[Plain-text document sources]
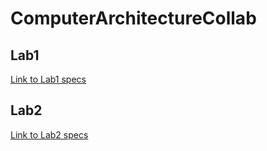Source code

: # ComputerArchitectureCollab

## Lab1
[Link to Lab1 specs](http://users.csc.calpoly.edu/~jseng/Fall15/lab1/lab1.html)

## Lab2
[Link to Lab2 specs](http://users.csc.calpoly.edu/~jseng/Fall15/lab2/lab2.html)
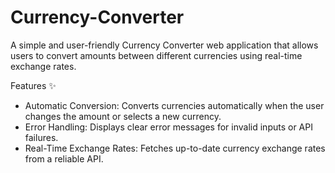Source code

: # Currency-Converter
A simple and user-friendly Currency Converter web application that allows users to convert amounts between different currencies using real-time exchange rates. 

Features ✨
* Automatic Conversion: Converts currencies automatically when the user changes the amount or selects a new currency.
* Error Handling: Displays clear error messages for invalid inputs or API failures.
* Real-Time Exchange Rates: Fetches up-to-date currency exchange rates from a reliable API.
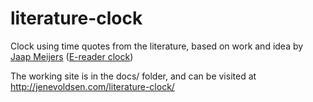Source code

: # literature-clock
Clock using time quotes from the literature, based on work and idea by
        [Jaap Meijers](http://www.eerlijkemedia.nl/) ([E-reader clock](https://www.instructables.com/id/Literary-Clock-Made-From-E-reader/))
        
The working site is in the docs/ folder, and can be visited at http://jenevoldsen.com/literature-clock/
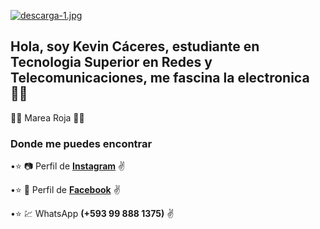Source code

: [![descarga-1.jpg](https://i.postimg.cc/MKzZMDgb/descarga-1.jpg)](https://postimg.cc/23XNg4kV)
## Hola, soy Kevin Cáceres, estudiante en Tecnologia Superior en Redes y Telecomunicaciones, me fascina la electronica :man_astronaut:
:large_blue_circle::red_circle: Marea Roja :red_circle::large_blue_circle:
### Donde me puedes encontrar
 
•:star: :camera: Perfil de **[Instagram](https://www.instagram.com/kevin_caceres_64/?hl=es-la)** :v:

•:star: :eyes: Perfil de **[Facebook](https://www.facebook.com/profile.php?id=100006094608164)** :v:

•:star: :chart: WhatsApp **(+593 99 888 1375)** :v:
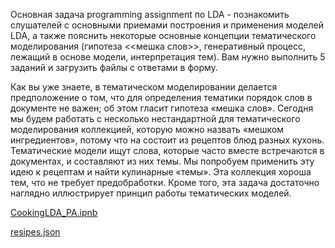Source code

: Основная задача programming assignment по LDA - познакомить слушателей с основными приемами построения и применения моделей LDA, а также пояснить некоторые основные концепции тематического моделирования (гипотеза <<мешка слов>>, генеративный процесс, лежащий в основе модели, интерпретация тем). Вам нужно выполнить 5 заданий и загрузить файлы с ответами в форму.

Как вы уже знаете, в тематическом моделировании делается предположение о том, что для определения тематики порядок слов в документе не важен; об этом гласит гипотеза «мешка слов». Сегодня мы будем работать с несколько нестандартной для тематического моделирования коллекцией, которую можно назвать «мешком ингредиентов», потому что на состоит из рецептов блюд разных кухонь. Тематические модели ищут слова, которые часто вместе встречаются в документах, и составляют из них темы. Мы попробуем применить эту идею к рецептам и найти кулинарные «темы». Эта коллекция хороша тем, что не требует предобработки. Кроме того, эта задача достаточно наглядно иллюстрирует принцип работы тематических моделей.

[CookingLDA_PA.ipnb](https://stepik.org/media/attachments/lesson/89447/edit_CookingLDA_PA_Coursera.ipynb)

[resipes.json](https://stepik.org/media/attachments/lesson/89447/recipes.json)
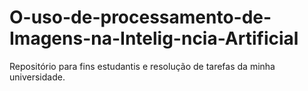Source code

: # O-uso-de-processamento-de-Imagens-na-Intelig-ncia-Artificial
Repositório para fins estudantis e resolução de tarefas da minha universidade.
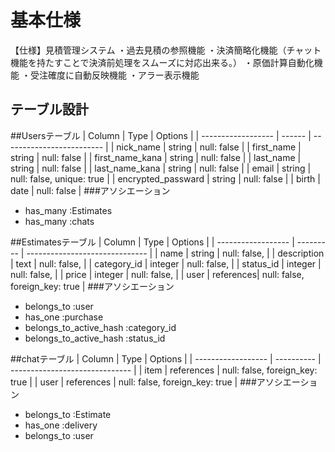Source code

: # 基本仕様
【仕様】見積管理システム
・過去見積の参照機能
・決済簡略化機能（チャット機能を持たすことで決済前処理をスムーズに対応出来る。）
・原価計算自動化機能
・受注確度に自動反映機能
・アラー表示機能 

## テーブル設計
##Usersテーブル
| Column             | Type   | Options                   |
| ------------------ | ------ | ------------------------- |
| nick_name          | string | null: false               |
| first_name         | string | null: false               |
| first_name_kana    | string | null: false               |
| last_name          | string | null: false               |
| last_name_kana     | string | null: false               |
| email              | string | null: false, unique: true |
| encrypted_passward | string | null: false               |
| birth              | date   | null: false               |
###アソシエーション
- has_many   :Estimates
- has_many   :chats


##Estimatesテーブル
| Column             | Type      | Options                        |
| ------------------ | --------- | ------------------------------ |
| name               | string    | null: false,                   |
| description        | text      | null: false,                   |
| category_id        | integer   | null: false,                   |
| status_id          | integer   | null: false,                   |
| price              | integer   | null: false,                   |
| user               | references| null: false, foreign_key: true |
###アソシエーション
- belongs_to   :user
- has_one      :purchase
- belongs_to_active_hash :category_id
- belongs_to_active_hash :status_id

##chatテーブル
| Column             | Type       | Options                        |
| ------------------ | ---------- | ------------------------------ |
| item               | references | null: false, foreign_key: true |
| user               | references | null: false, foreign_key: true |
###アソシエーション
- belongs_to    :Estimate
- has_one       :delivery
- belongs_to    :user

[How to complete this task]
Every line above should be duplicated exactly; the pictures are to be left out.

[Expected answer]
Source code

: # ComputerArchitectureCollab

## Lab1
[Link to Lab1 specs](http://users.csc.calpoly.edu/~jseng/Fall15/lab1/lab1.html)

## Lab2
[Link to Lab2 specs](http://users.csc.calpoly.edu/~jseng/Fall15/lab2/lab2.html)
Source code

: # Currency-Converter
A simple and user-friendly Currency Converter web application that allows users to convert amounts between different currencies using real-time exchange rates. 

Features ✨
* Automatic Conversion: Converts currencies automatically when the user changes the amount or selects a new currency.
* Error Handling: Displays clear error messages for invalid inputs or API failures.
* Real-Time Exchange Rates: Fetches up-to-date currency exchange rates from a reliable API.
Source code

: # literature-clock
Clock using time quotes from the literature, based on work and idea by
        [Jaap Meijers](http://www.eerlijkemedia.nl/) ([E-reader clock](https://www.instructables.com/id/Literary-Clock-Made-From-E-reader/))
        
The working site is in the docs/ folder, and can be visited at http://jenevoldsen.com/literature-clock/
Source code

: [![descarga-1.jpg](https://i.postimg.cc/MKzZMDgb/descarga-1.jpg)](https://postimg.cc/23XNg4kV)
## Hola, soy Kevin Cáceres, estudiante en Tecnologia Superior en Redes y Telecomunicaciones, me fascina la electronica :man_astronaut:
:large_blue_circle::red_circle: Marea Roja :red_circle::large_blue_circle:
### Donde me puedes encontrar
 
•:star: :camera: Perfil de **[Instagram](https://www.instagram.com/kevin_caceres_64/?hl=es-la)** :v:

•:star: :eyes: Perfil de **[Facebook](https://www.facebook.com/profile.php?id=100006094608164)** :v:

•:star: :chart: WhatsApp **(+593 99 888 1375)** :v:
Source code

: Основная задача programming assignment по LDA - познакомить слушателей с основными приемами построения и применения моделей LDA, а также пояснить некоторые основные концепции тематического моделирования (гипотеза <<мешка слов>>, генеративный процесс, лежащий в основе модели, интерпретация тем). Вам нужно выполнить 5 заданий и загрузить файлы с ответами в форму.

Как вы уже знаете, в тематическом моделировании делается предположение о том, что для определения тематики порядок слов в документе не важен; об этом гласит гипотеза «мешка слов». Сегодня мы будем работать с несколько нестандартной для тематического моделирования коллекцией, которую можно назвать «мешком ингредиентов», потому что на состоит из рецептов блюд разных кухонь. Тематические модели ищут слова, которые часто вместе встречаются в документах, и составляют из них темы. Мы попробуем применить эту идею к рецептам и найти кулинарные «темы». Эта коллекция хороша тем, что не требует предобработки. Кроме того, эта задача достаточно наглядно иллюстрирует принцип работы тематических моделей.

[CookingLDA_PA.ipnb](https://stepik.org/media/attachments/lesson/89447/edit_CookingLDA_PA_Coursera.ipynb)

[resipes.json](https://stepik.org/media/attachments/lesson/89447/recipes.json)
Source code

: # O-uso-de-processamento-de-Imagens-na-Intelig-ncia-Artificial
Repositório para fins estudantis e resolução de tarefas da minha universidade.
Source code

: # 基本仕様
【仕様】見積管理システム
・過去見積の参照機能
・決済簡略化機能（チャット機能を持たすことで決済前処理をスムーズに対応出来る。）
・原価計算自動化機能
・受注確度に自動反映機能
・アラー表示機能 

## テーブル設計
##Usersテーブル
| Column             | Type   | Options                   |
| ------------------ | ------ | ------------------------- |
| nick_name          | string | null: false               |
| first_name         | string | null: false               |
| first_name_kana    | string | null: false               |
| last_name          | string | null: false               |
| last_name_kana     | string | null: false               |
| email              | string | null: false, unique: true |
| encrypted_passward | string | null: false               |
| birth              | date   | null: false               |
###アソシエーション
- has_many   :Estimates
- has_many   :chats


##Estimatesテーブル
| Column             | Type      | Options                        |
| ------------------ | --------- | ------------------------------ |
| name               | string    | null: false,                   |
| description        | text      | null: false,                   |
| category_id        | integer   | null: false,                   |
| status_id          | integer   | null: false,                   |
| price              | integer   | null: false,                   |
| user               | references| null: false, foreign_key: true |
###アソシエーション
- belongs_to   :user
- has_one      :purchase
- belongs_to_active_hash :category_id
- belongs_to_active_hash :status_id

##chatテーブル
| Column             | Type       | Options                        |
| ------------------ | ---------- | ------------------------------ |
| item               | references | null: false, foreign_key: true |
| user               | references | null: false, foreign_key: true |
###アソシエーション
- belongs_to    :Estimate
- has_one       :delivery
- belongs_to    :user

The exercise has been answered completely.